* [Assignment]:
Your answer must be the full listing below, repeated exactly.
---------- Material supplied
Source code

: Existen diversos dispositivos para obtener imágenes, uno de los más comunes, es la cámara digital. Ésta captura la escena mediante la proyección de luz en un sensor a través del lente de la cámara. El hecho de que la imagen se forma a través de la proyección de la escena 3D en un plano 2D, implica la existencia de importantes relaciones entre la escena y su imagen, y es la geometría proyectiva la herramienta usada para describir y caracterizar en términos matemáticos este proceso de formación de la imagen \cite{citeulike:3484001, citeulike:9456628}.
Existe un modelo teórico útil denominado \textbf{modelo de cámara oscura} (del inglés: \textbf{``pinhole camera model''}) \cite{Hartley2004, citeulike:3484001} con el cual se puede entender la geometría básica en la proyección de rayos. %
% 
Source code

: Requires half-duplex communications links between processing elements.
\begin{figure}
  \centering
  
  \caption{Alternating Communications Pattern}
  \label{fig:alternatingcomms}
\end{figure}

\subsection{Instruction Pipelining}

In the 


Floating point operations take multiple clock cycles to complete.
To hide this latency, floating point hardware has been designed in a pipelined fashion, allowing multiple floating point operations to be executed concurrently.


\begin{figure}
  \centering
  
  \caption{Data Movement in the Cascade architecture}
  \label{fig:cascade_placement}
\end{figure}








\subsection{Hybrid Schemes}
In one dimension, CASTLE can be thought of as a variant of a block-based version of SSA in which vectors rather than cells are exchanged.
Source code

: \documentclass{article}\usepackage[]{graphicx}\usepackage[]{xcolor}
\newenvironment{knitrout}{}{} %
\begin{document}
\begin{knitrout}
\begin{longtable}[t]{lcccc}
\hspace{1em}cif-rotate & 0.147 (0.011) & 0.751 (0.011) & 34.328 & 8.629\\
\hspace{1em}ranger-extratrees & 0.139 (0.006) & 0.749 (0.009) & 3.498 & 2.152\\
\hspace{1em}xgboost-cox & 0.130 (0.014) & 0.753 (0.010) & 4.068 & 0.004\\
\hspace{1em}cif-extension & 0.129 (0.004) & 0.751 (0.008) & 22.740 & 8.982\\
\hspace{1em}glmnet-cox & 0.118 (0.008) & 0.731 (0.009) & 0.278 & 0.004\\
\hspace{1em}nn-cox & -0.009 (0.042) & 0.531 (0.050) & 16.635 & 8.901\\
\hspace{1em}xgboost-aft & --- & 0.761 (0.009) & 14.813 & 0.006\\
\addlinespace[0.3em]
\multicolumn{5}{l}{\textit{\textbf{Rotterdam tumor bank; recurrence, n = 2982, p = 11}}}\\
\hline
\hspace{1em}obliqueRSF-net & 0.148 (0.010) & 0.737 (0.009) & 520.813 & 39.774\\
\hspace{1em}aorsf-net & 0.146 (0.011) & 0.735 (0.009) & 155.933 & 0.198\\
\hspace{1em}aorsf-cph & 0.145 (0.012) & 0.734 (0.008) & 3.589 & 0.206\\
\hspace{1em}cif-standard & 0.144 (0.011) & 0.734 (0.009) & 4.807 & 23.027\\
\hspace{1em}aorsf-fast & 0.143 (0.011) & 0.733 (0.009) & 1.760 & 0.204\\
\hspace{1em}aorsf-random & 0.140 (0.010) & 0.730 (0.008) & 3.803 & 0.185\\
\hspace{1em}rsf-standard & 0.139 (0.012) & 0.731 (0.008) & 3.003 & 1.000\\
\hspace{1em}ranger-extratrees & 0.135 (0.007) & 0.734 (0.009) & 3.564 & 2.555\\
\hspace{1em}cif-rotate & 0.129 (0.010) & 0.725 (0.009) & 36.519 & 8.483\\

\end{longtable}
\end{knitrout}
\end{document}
--------------------
* [Response to the task]:
Source code

: Existen diversos dispositivos para obtener imágenes, uno de los más comunes, es la cámara digital. Ésta captura la escena mediante la proyección de luz en un sensor a través del lente de la cámara. El hecho de que la imagen se forma a través de la proyección de la escena 3D en un plano 2D, implica la existencia de importantes relaciones entre la escena y su imagen, y es la geometría proyectiva la herramienta usada para describir y caracterizar en términos matemáticos este proceso de formación de la imagen \cite{citeulike:3484001, citeulike:9456628}.
Existe un modelo teórico útil denominado \textbf{modelo de cámara oscura} (del inglés: \textbf{``pinhole camera model''}) \cite{Hartley2004, citeulike:3484001} con el cual se puede entender la geometría básica en la proyección de rayos. %
% 
Source code

: Requires half-duplex communications links between processing elements.
\begin{figure}
  \centering
  
  \caption{Alternating Communications Pattern}
  \label{fig:alternatingcomms}
\end{figure}

\subsection{Instruction Pipelining}

In the 


Floating point operations take multiple clock cycles to complete.
To hide this latency, floating point hardware has been designed in a pipelined fashion, allowing multiple floating point operations to be executed concurrently.


\begin{figure}
  \centering
  
  \caption{Data Movement in the Cascade architecture}
  \label{fig:cascade_placement}
\end{figure}








\subsection{Hybrid Schemes}
In one dimension, CASTLE can be thought of as a variant of a block-based version of SSA in which vectors rather than cells are exchanged.
Source code

: \documentclass{article}\usepackage[]{graphicx}\usepackage[]{xcolor}
\newenvironment{knitrout}{}{} %
\begin{document}
\begin{knitrout}
\begin{longtable}[t]{lcccc}
\hspace{1em}cif-rotate & 0.147 (0.011) & 0.751 (0.011) & 34.328 & 8.629\\
\hspace{1em}ranger-extratrees & 0.139 (0.006) & 0.749 (0.009) & 3.498 & 2.152\\
\hspace{1em}xgboost-cox & 0.130 (0.014) & 0.753 (0.010) & 4.068 & 0.004\\
\hspace{1em}cif-extension & 0.129 (0.004) & 0.751 (0.008) & 22.740 & 8.982\\
\hspace{1em}glmnet-cox & 0.118 (0.008) & 0.731 (0.009) & 0.278 & 0.004\\
\hspace{1em}nn-cox & -0.009 (0.042) & 0.531 (0.050) & 16.635 & 8.901\\
\hspace{1em}xgboost-aft & --- & 0.761 (0.009) & 14.813 & 0.006\\
\addlinespace[0.3em]
\multicolumn{5}{l}{\textit{\textbf{Rotterdam tumor bank; recurrence, n = 2982, p = 11}}}\\
\hline
\hspace{1em}obliqueRSF-net & 0.148 (0.010) & 0.737 (0.009) & 520.813 & 39.774\\
\hspace{1em}aorsf-net & 0.146 (0.011) & 0.735 (0.009) & 155.933 & 0.198\\
\hspace{1em}aorsf-cph & 0.145 (0.012) & 0.734 (0.008) & 3.589 & 0.206\\
\hspace{1em}cif-standard & 0.144 (0.011) & 0.734 (0.009) & 4.807 & 23.027\\
\hspace{1em}aorsf-fast & 0.143 (0.011) & 0.733 (0.009) & 1.760 & 0.204\\
\hspace{1em}aorsf-random & 0.140 (0.010) & 0.730 (0.008) & 3.803 & 0.185\\
\hspace{1em}rsf-standard & 0.139 (0.012) & 0.731 (0.008) & 3.003 & 1.000\\
\hspace{1em}ranger-extratrees & 0.135 (0.007) & 0.734 (0.009) & 3.564 & 2.555\\
\hspace{1em}cif-rotate & 0.129 (0.010) & 0.725 (0.009) & 36.519 & 8.483\\

\end{longtable}
\end{knitrout}
\end{document}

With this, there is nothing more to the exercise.